(Available data begins)

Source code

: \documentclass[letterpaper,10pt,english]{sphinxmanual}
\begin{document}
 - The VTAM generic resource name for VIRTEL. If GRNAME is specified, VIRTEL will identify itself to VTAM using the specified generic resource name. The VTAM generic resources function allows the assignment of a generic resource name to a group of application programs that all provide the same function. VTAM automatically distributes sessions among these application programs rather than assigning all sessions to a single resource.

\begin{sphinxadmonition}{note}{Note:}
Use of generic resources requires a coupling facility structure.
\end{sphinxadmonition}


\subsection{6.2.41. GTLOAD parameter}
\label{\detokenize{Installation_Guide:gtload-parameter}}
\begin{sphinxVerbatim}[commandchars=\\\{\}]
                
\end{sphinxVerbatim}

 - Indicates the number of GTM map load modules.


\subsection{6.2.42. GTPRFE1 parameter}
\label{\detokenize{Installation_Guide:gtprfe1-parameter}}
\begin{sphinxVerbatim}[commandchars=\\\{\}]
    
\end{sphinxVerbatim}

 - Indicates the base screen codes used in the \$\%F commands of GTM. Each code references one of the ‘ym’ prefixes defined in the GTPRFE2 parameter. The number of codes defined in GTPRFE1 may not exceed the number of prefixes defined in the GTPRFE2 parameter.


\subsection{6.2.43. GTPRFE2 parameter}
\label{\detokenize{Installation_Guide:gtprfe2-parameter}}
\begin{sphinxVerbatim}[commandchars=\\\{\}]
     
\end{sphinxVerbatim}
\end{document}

(Available data ends)

§ **Requirement**: With no word changed, write the entries out once more.

§ **Reply**:
Source code

: \documentclass[letterpaper,10pt,english]{sphinxmanual}
\begin{document}
 - The VTAM generic resource name for VIRTEL. If GRNAME is specified, VIRTEL will identify itself to VTAM using the specified generic resource name. The VTAM generic resources function allows the assignment of a generic resource name to a group of application programs that all provide the same function. VTAM automatically distributes sessions among these application programs rather than assigning all sessions to a single resource.

\begin{sphinxadmonition}{note}{Note:}
Use of generic resources requires a coupling facility structure.
\end{sphinxadmonition}


\subsection{6.2.41. GTLOAD parameter}
\label{\detokenize{Installation_Guide:gtload-parameter}}
\begin{sphinxVerbatim}[commandchars=\\\{\}]
                
\end{sphinxVerbatim}

 - Indicates the number of GTM map load modules.


\subsection{6.2.42. GTPRFE1 parameter}
\label{\detokenize{Installation_Guide:gtprfe1-parameter}}
\begin{sphinxVerbatim}[commandchars=\\\{\}]
    
\end{sphinxVerbatim}

 - Indicates the base screen codes used in the \$\%F commands of GTM. Each code references one of the ‘ym’ prefixes defined in the GTPRFE2 parameter. The number of codes defined in GTPRFE1 may not exceed the number of prefixes defined in the GTPRFE2 parameter.


\subsection{6.2.43. GTPRFE2 parameter}
\label{\detokenize{Installation_Guide:gtprfe2-parameter}}
\begin{sphinxVerbatim}[commandchars=\\\{\}]
     
\end{sphinxVerbatim}
\end{document}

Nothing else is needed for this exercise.